Evidently, Indiana’s censorious legislature has company–ours aren’t the only lawmakers issuing “gag orders” to educators.
It has been an extraordinary month for educational gag orders. Over the last three weeks, 71 bills have been introduced or prefiled in state legislatures across the country, a rate of roughly three bills per day. For over a year now, PEN America has been tracking these and similar bills…
According to the Pen report, 122 educational gag orders have been filed in 33 states since January 2021. Of those, 12 have become law in 10 states, and another 88 are currently live.
Of those currently live:
84 target K-12 schools
38 target higher education
48 include a mandatory punishment for those found in violation
When Pen looked at the measures that have been introduced so far in 2022, it found “a significant escalation in both scale and severity.”
Forty-six percent of this year’s bills explicitly target speech in higher education (versus 26 percent in 2021) and 55 percent include some kind of mandatory punishment for violators (versus 37 percent in 2021). Fifteen also include a private right of action. This provision, which we analyzed in an earlier post, gives students, parents, or even ordinary citizens the right to sue schools and recover damages in court.
One final feature that is increasingly common to 2022’s bills is how sloppily many are written. Legislators, in their haste to get these bills out the door and into the headlines, are making basic factual errors, introducing contradictory language, and leaving important terms undefined. Given the stakes, the result will be more than mere confusion. It will be fear.
The Pen report then zeroed in on legislation from a single state, in order to help readers “appreciate” the chilling nature of the threat.
That state? Indiana. (I am so not proud.)
With eight bills currently under consideration, only Missouri (at 19) has made a greater contribution. Of the eight in Indiana, all target public K-12 schools, two target private K-12 as well, six would regulate speech in public colleges and universities, four affect various state agencies, and two threaten public libraries. All are sweeping, all are draconian, and few make any kind of sense.
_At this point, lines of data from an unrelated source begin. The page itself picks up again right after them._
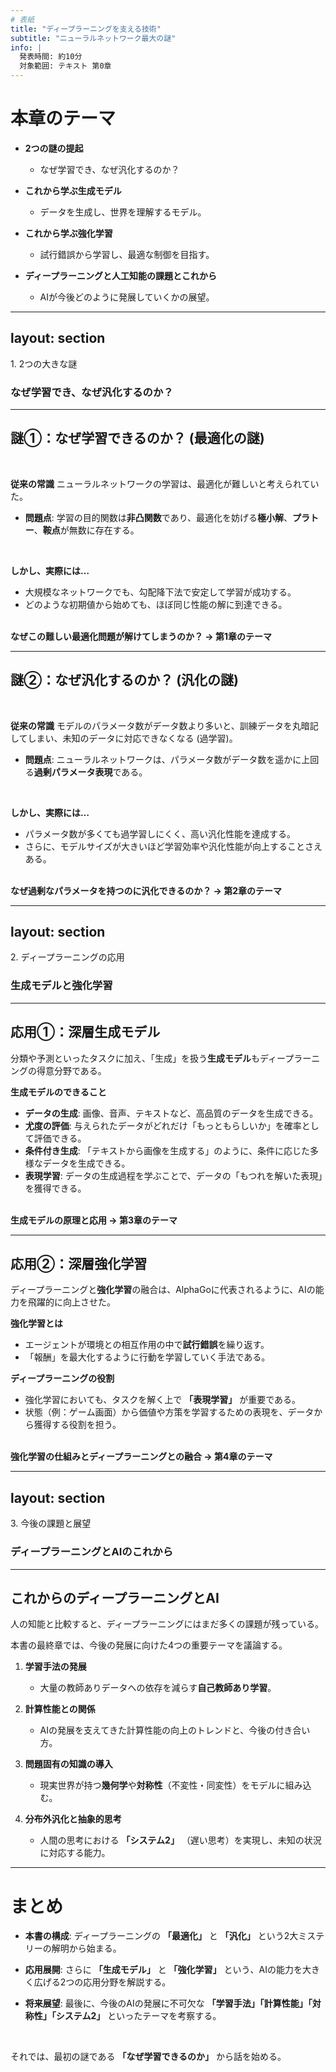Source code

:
```yaml
---
# 表紙
title: "ディープラーニングを支える技術"
subtitle: "ニューラルネットワーク最大の謎"
info: |
  発表時間: 約10分
  対象範囲: テキスト 第0章
---
```


# 本章のテーマ

- **2つの謎の提起**
  - なぜ学習でき、なぜ汎化するのか？

- **これから学ぶ生成モデル**
  - データを生成し、世界を理解するモデル。

- **これから学ぶ強化学習**
  - 試行錯誤から学習し、最適な制御を目指す。

- **ディープラーニングと人工知能の課題とこれから**
  - AIが今後どのように発展していくかの展望。

---
layout: section
---

<div class="text-5xl">

<p>1. 2つの大きな謎</p>

</div>

### なぜ学習でき、なぜ汎化するのか？

---

## 謎①：なぜ学習できるのか？ (最適化の謎)

<br>

**従来の常識**
ニューラルネットワークの学習は、最適化が難しいと考えられていた。

- **問題点**: 学習の目的関数は**非凸関数**であり、最適化を妨げる**極小解**、**プラトー**、**鞍点**が無数に存在する。

<br>

**しかし、実際には…**
- 大規模なネットワークでも、勾配降下法で安定して学習が成功する。
- どのような初期値から始めても、ほぼ同じ性能の解に到達できる。

<br>
<div class="p-3 bg-gray-300 rounded text-black text-center">
<b>なぜこの難しい最適化問題が解けてしまうのか？ &rarr; 第1章のテーマ</b>
</div>

---

## 謎②：なぜ汎化するのか？ (汎化の謎)

<br>

**従来の常識**
モデルのパラメータ数がデータ数より多いと、訓練データを丸暗記してしまい、未知のデータに対応できなくなる (過学習)。

- **問題点**: ニューラルネットワークは、パラメータ数がデータ数を遥かに上回る**過剰パラメータ表現**である。

<br>

**しかし、実際には…**
- パラメータ数が多くても過学習しにくく、高い汎化性能を達成する。
- さらに、モデルサイズが大きいほど学習効率や汎化性能が向上することさえある。

<br>
<div class="p-3 bg-gray-300 rounded text-black text-center">
<b>なぜ過剰なパラメータを持つのに汎化できるのか？ &rarr; 第2章のテーマ</b>
</div>

---
layout: section
---

<div class="text-5xl">

<p>2. ディープラーニングの応用</p>

</div>

### 生成モデルと強化学習

---

## 応用①：深層生成モデル

分類や予測といったタスクに加え、「生成」を扱う**生成モデル**もディープラーニングの得意分野である。

**生成モデルのできること**
- **データの生成**: 画像、音声、テキストなど、高品質のデータを生成できる。
- **尤度の評価**: 与えられたデータがどれだけ「もっともらしいか」を確率として評価できる。
- **条件付き生成**: 「テキストから画像を生成する」のように、条件に応じた多様なデータを生成できる。
- **表現学習**: データの生成過程を学ぶことで、データの「もつれを解いた表現」を獲得できる。

<br>
<div class="p-3 bg-gray-300 rounded text-black text-center">
<b>生成モデルの原理と応用 &rarr; 第3章のテーマ</b>
</div>

---

## 応用②：深層強化学習

ディープラーニングと**強化学習**の融合は、AlphaGoに代表されるように、AIの能力を飛躍的に向上させた。

**強化学習とは**
- エージェントが環境との相互作用の中で**試行錯誤**を繰り返す。
- 「報酬」を最大化するように行動を学習していく手法である。

**ディープラーニングの役割**
- 強化学習においても、タスクを解く上で **「表現学習」** が重要である。
- 状態（例：ゲーム画面）から価値や方策を学習するための表現を、データから獲得する役割を担う。

<br>
<div class="p-3 bg-gray-300 rounded text-black text-center">
<b>強化学習の仕組みとディープラーニングとの融合 &rarr; 第4章のテーマ</b>
</div>

---
layout: section
---

<div class="text-5xl">

<p>3. 今後の課題と展望</p>

</div>

### ディープラーニングとAIのこれから

---

## これからのディープラーニングとAI

人の知能と比較すると、ディープラーニングにはまだ多くの課題が残っている。

本書の最終章では、今後の発展に向けた4つの重要テーマを議論する。

1.  **学習手法の発展**
    - 大量の教師ありデータへの依存を減らす**自己教師あり学習**。

2.  **計算性能との関係**
    - AIの発展を支えてきた計算性能の向上のトレンドと、今後の付き合い方。

3.  **問題固有の知識の導入**
    - 現実世界が持つ**幾何学**や**対称性**（不変性・同変性）をモデルに組み込む。

4.  **分布外汎化と抽象的思考**
    - 人間の思考における **「システム2」** （遅い思考）を実現し、未知の状況に対応する能力。

---

# まとめ

- **本書の構成**: ディープラーニングの **「最適化」** と **「汎化」** という2大ミステリーの解明から始まる。

- **応用展開**: さらに **「生成モデル」** と **「強化学習」** という、AIの能力を大きく広げる2つの応用分野を解説する。

- **将来展望**: 最後に、今後のAIの発展に不可欠な **「学習手法」「計算性能」「対称性」「システム2」** といったテーマを考察する。

<br>

それでは、最初の謎である **「なぜ学習できるのか」** から話を始める。
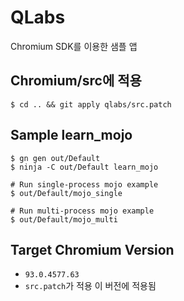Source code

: # QLabs
Chromium SDK를 이용한 샘플 앱

## Chromium/src에 적용
```
$ cd .. && git apply qlabs/src.patch
```

## Sample learn_mojo
```
$ gn gen out/Default
$ ninja -C out/Default learn_mojo

# Run single-process mojo example
$ out/Default/mojo_single

# Run multi-process mojo example
$ out/Default/mojo_multi
```
## Target Chromium Version
- `93.0.4577.63`
- `src.patch`가 적용 이 버전에 적용됨
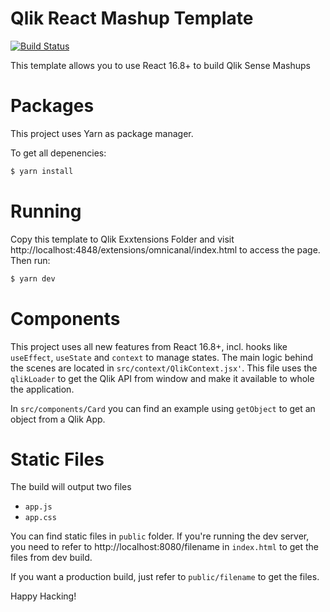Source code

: # Qlik React Mashup Template

[![Build Status](https://travis-ci.org/joemccann/dillinger.svg?branch=master)](https://travis-ci.org/joemccann/dillinger)

This template allows you to use React 16.8+ to build Qlik Sense Mashups

# Packages

This project uses Yarn as package manager.

To get all depenencies:

```sh
$ yarn install
```

# Running

Copy this template to Qlik Exxtensions Folder and visit http://localhost:4848/extensions/omnicanal/index.html to access the page. Then run:

```sh
$ yarn dev
```

# Components

This project uses all new features from React 16.8+, incl. hooks like `useEffect`, `useState` and `context` to manage states.
The main logic behind the scenes are located in `src/context/QlikContext.jsx'`. This file uses the `qlikLoader` to get the Qlik API from window and make it available to whole the application.

In `src/components/Card` you can find an example using `getObject` to get an object from a Qlik App.

# Static Files

The build will output two files

- `app.js`
- `app.css`

You can find static files in `public` folder. If you're running the dev server, you need to refer to http://localhost:8080/filename in `index.html` to get the files from dev build.

If you want a production build, just refer to `public/filename` to get the files.

Happy Hacking!
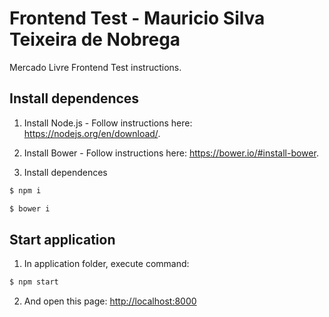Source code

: # Frontend Test - Mauricio Silva Teixeira de Nobrega
Mercado Livre Frontend Test instructions.

Install dependences
---------
1) Install Node.js - Follow instructions here: https://nodejs.org/en/download/.

2) Install Bower - Follow instructions here: https://bower.io/#install-bower.

3) Install dependences
``` html
$ npm i
```
``` html
$ bower i
```



Start application
---------
1) In application folder, execute command:
``` html
$ npm start
```

2) And open this page: [http://localhost:8000](http://localhost:8000)
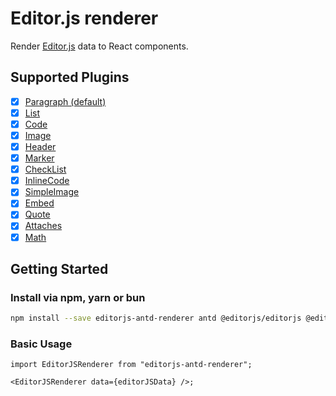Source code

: # Editor.js renderer

Render [Editor.js](https://editorjs.io) data to React components.

## Supported Plugins

- [x] [Paragraph (default)](https://github.com/editor-js/paragraph)
- [x] [List](https://github.com/editor-js/list)
- [x] [Code](https://github.com/editor-js/code)
- [x] [Image](https://github.com/editor-js/image)
- [x] [Header](https://github.com/editor-js/header)
- [x] [Marker](https://github.com/editor-js/marker)
- [x] [CheckList](https://github.com/editor-js/checklist)
- [x] [InlineCode](https://github.com/editor-js/inline-code)
- [x] [SimpleImage](https://github.com/editor-js/simple-image)
- [x] [Embed](https://github.com/editor-js/embed)
- [x] [Quote](https://github.com/editor-js/quote)
- [x] [Attaches](https://github.com/editor-js/attaches)
- [x] [Math](https://github.com/n0str/editorjs-math)

## Getting Started

### Install via npm, yarn or bun

```bash
npm install --save editorjs-antd-renderer antd @editorjs/editorjs @editorjs/paragraph ...other plugins
```

### Basic Usage

```tsx
import EditorJSRenderer from "editorjs-antd-renderer";

<EditorJSRenderer data={editorJSData} />;
```
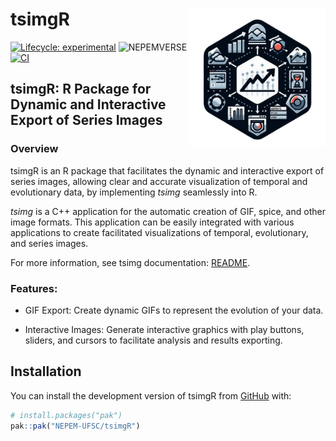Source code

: # tsimgR <img src="man/figures/logo.png" align="right" height="220/"/>

<!-- badges: start -->

[![Lifecycle:
experimental](https://lifecycle.r-lib.org/articles/figures/lifecycle-experimental.svg)](https://lifecycle.r-lib.org/articles/stages.html#experimental)
![NEPEMVERSE](https://img.shields.io/endpoint?url=https://nepemufsc.com/.netlify/functions/verser?project=tsimgR-stamp&label=LatestVersion:&labelColor=1278ce&logo=nepemverse&logoColor=white&style=metallic&color=#9e2621&cacheSeconds=3600)
[![CI](https://github.com/NEPEM-UFSC/tsimgR/actions/workflows/r.yml/badge.svg)](https://github.com/NEPEM-UFSC/tsimgR/actions/workflows/r.yml)
<!-- badges: end -->

## tsimgR: R Package for Dynamic and Interactive Export of Series Images

### Overview
tsimgR is an R package that facilitates the dynamic and interactive export of series images, allowing clear and accurate visualization of temporal and evolutionary data, by implementing _tsimg_
seamlessly into R.

_tsimg_ is a C++ application for the automatic creation of GIF, spice, and other image formats. This application can be easily integrated with various applications to create facilitated visualizations of temporal, evolutionary, and series images.

For more information, see tsimg documentation: [README](https://github.com/NEPEM-UFSC/tsimg/README.md).

### Features:
- GIF Export: Create dynamic GIFs to represent the evolution of your data.

- Interactive Images: Generate interactive graphics with play buttons, sliders, and cursors to facilitate analysis and results exporting.

## Installation

You can install the development version of tsimgR from
[GitHub](https://github.com/) with:

``` r
# install.packages("pak")
pak::pak("NEPEM-UFSC/tsimgR")
```

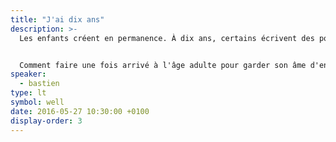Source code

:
 ```yaml
---
title: "J'ai dix ans"
description: >-
  Les enfants créent en permanence. À dix ans, certains écrivent des poèmes, jouent du piano et programment des jeux…


  Comment faire une fois arrivé à l'âge adulte pour garder son âme d'enfant et continuer à écrire, jouer du piano et programmer ?
speaker:
  - bastien
type: lt
symbol: well
date: 2016-05-27 10:30:00 +0100
display-order: 3
---
```

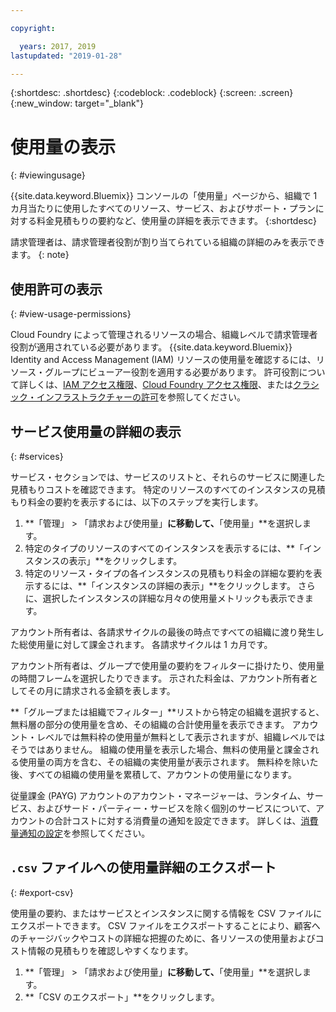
 ```yaml
---

copyright:

  years: 2017, 2019
lastupdated: "2019-01-28"

---
```


{:shortdesc: .shortdesc}
{:codeblock: .codeblock}
{:screen: .screen}
{:new_window: target="_blank"}


# 使用量の表示
{: #viewingusage}

{{site.data.keyword.Bluemix}} コンソールの「使用量」ページから、組織で 1 カ月当たりに使用したすべてのリソース、サービス、およびサポート・プランに対する料金見積もりの要約など、使用量の詳細を表示できます。
{:shortdesc}

請求管理者は、請求管理者役割が割り当てられている組織の詳細のみを表示できます。
{: note}


## 使用許可の表示
{: #view-usage-permissions}

Cloud Foundry によって管理されるリソースの場合、組織レベルで請求管理者役割が適用されている必要があります。 {{site.data.keyword.Bluemix}} Identity and Access Management (IAM) リソースの使用量を確認するには、リソース・グループにビューアー役割を適用する必要があります。 許可役割について詳しくは、[IAM アクセス権限](/docs/iam?topic=iam-userroles)、[Cloud Foundry アクセス権限](/docs/iam?topic=iam-cfaccess)、または[クラシック・インフラストラクチャーの許可](/docs/iam?topic=iam-infrapermission)を参照してください。

## サービス使用量の詳細の表示
{: #services}

サービス・セクションでは、サービスのリストと、それらのサービスに関連した見積もりコストを確認できます。 特定のリソースのすべてのインスタンスの見積もり料金の要約を表示するには、以下のステップを実行します。

1. **「管理」 > 「請求および使用量」**に移動して、**「使用量」**を選択します。
2. 特定のタイプのリソースのすべてのインスタンスを表示するには、**「インスタンスの表示」**をクリックします。  
3. 特定のリソース・タイプの各インスタンスの見積もり料金の詳細な要約を表示するには、**「インスタンスの詳細の表示」**をクリックします。 さらに、選択したインスタンスの詳細な月々の使用量メトリックも表示できます。

アカウント所有者は、各請求サイクルの最後の時点ですべての組織に渡り発生した総使用量に対して課金されます。 各請求サイクルは 1 カ月です。

アカウント所有者は、グループで使用量の要約をフィルターに掛けたり、使用量の時間フレームを選択したりできます。 示された料金は、アカウント所有者としてその月に請求される金額を表します。

**「グループまたは組織でフィルター」**リストから特定の組織を選択すると、無料層の部分の使用量を含め、その組織の合計使用量を表示できます。 アカウント・レベルでは無料枠の使用量が無料として表示されますが、組織レベルではそうではありません。 組織の使用量を表示した場合、無料の使用量と課金される使用量の両方を含む、その組織の実使用量が表示されます。 無料枠を除いた後、すべての組織の使用量を累積して、アカウントの使用量になります。

従量課金 (PAYG) アカウントのアカウント・マネージャーは、ランタイム、サービス、およびサード・パーティー・サービスを除く個別のサービスについて、アカウントの合計コストに対する消費量の通知を設定できます。 詳しくは、[消費量通知の設定](/docs/billing-usage?topic=billing-usage-spending)を参照してください。

## `.csv` ファイルへの使用量詳細のエクスポート
{: #export-csv}

使用量の要約、またはサービスとインスタンスに関する情報を CSV ファイルにエクスポートできます。 CSV ファイルをエクスポートすることにより、顧客へのチャージバックやコストの詳細な把握のために、各リソースの使用量およびコスト情報の見積もりを確認しやすくなります。

1. **「管理」 > 「請求および使用量」**に移動して、**「使用量」**を選択します。
2. **「CSV のエクスポート」**をクリックします。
House Bill 1362, sponsored by Bob Behning ( because of course it was), prohibits teachers and professors from including in their instruction any “anti-American ideologies.” What this means is never defined (because of course it wasn’t), but violators may be sued in court.
Pen tells us that House Bill 1040 is even more confusing. That bill requires teachers to adopt a “posture of impartiality” –but also contains the following language:
Socialism, Marxism, communism, totalitarianism, or similar political systems are incompatible with and in conflict with the principles of freedom upon which the United States was founded. In addition, students must be instructed that if any of these political systems were to replace the current form of government, the government of the United States would be overthrown and existing freedoms under the Constitution of the United States would no longer exist. As such, socialism, Marxism, communism, totalitarianism, or similar political systems are detrimental to the people of the United States.
As the report notes, this would be farcical if the consequences of failure to comply weren’t so dire. A teacher or school that failed to navigate the whiplash mandated by this effort to ensure that teachers indoctrinate, rather than educate, would–under this bill– face civil suits, loss of state funding and accreditation, and/or professional discipline up to and including termination.
The linked article describes several other, similar efforts, and I encourage anyone who wants to wallow in despair over Indiana governance to click through.
The none-too-savvy legislators pushing these bills are evidently unaware that kids today can easily access multiple sources of information. (There’s this newfangled thing called the Internet.)
Ironically, these legislative efforts that display our lawmakers’ anti-intellectualism and bigotry also motivate young people to access the information they are trying to suppress. After a Tennessee school board censored a graphic novel about the Holocaust, it soared to the top of Amazon’s best-seller list. Young people (and a number of older ones) have rushed to form banned book clubs.
A few days ago, when I threatened to start an online class in “banned history,” the response was so heavy and positive I’m now seriously considering doing so. (Once I’ve done some research and figured out the logistics, I’ll let you all know.)
What we should be teaching students is how to evaluate the credibility of the sources they consult. Efforts to “shield” them from the uglier realities of the past are likely to spark interest in exploring that past, and it would be helpful to give them the tools to separate sound scholarship from the propaganda produced by both Left and Right.
Several lawmakers could use those lessons too.